Emmanuel Mousset

Removal of hydrophobic organic pollutants from soil washing/flushing solutions: A critical review

The release of hydrophobic organoxenobiotics such as polycyclic aromatic hydrocarbons, petroleum hydrocarbons or polychlorobiphenyls results in long-term contamination of soils and groundwaters. This constitutes a common concern as these compounds have high potential toxicological impact. Therefore, the development of cost-effective processes with high pollutant removal efficiency is a major challenge for researchers and soil remediation companies. Soil washing (SW) and soil flushing (SF) processes enhanced by the use of extracting agents (surfactants, biosurfactants, cyclodextrins etc.) are conceivable and efficient approaches. However, this generates high strength effluents containing large amount of extracting agent.

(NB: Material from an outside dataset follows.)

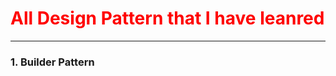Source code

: <h1 style="color:red">All Design Pattern that I have leanred</h1>
<hr/>
<h3>1. Builder Pattern</h3>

For the treatment of these SW/SF solutions, the goal is to remove target pollutants and to recover extracting agents for further SW/SF steps. Heterogeneous photocatalysis, technologies based on Fenton reaction chemistry (including homogeneous photocatalysis such as photo-Fenton), ozonation, electrochemical processes and biological treatments have been investigated. Main advantages and drawbacks as well as target pollutant removal mechanisms are reviewed and compared. Promising integrated treatments, particularly the use of a selective adsorption step of target pollutants and the combination of advanced oxidation processes with biological treatments, are also discussed.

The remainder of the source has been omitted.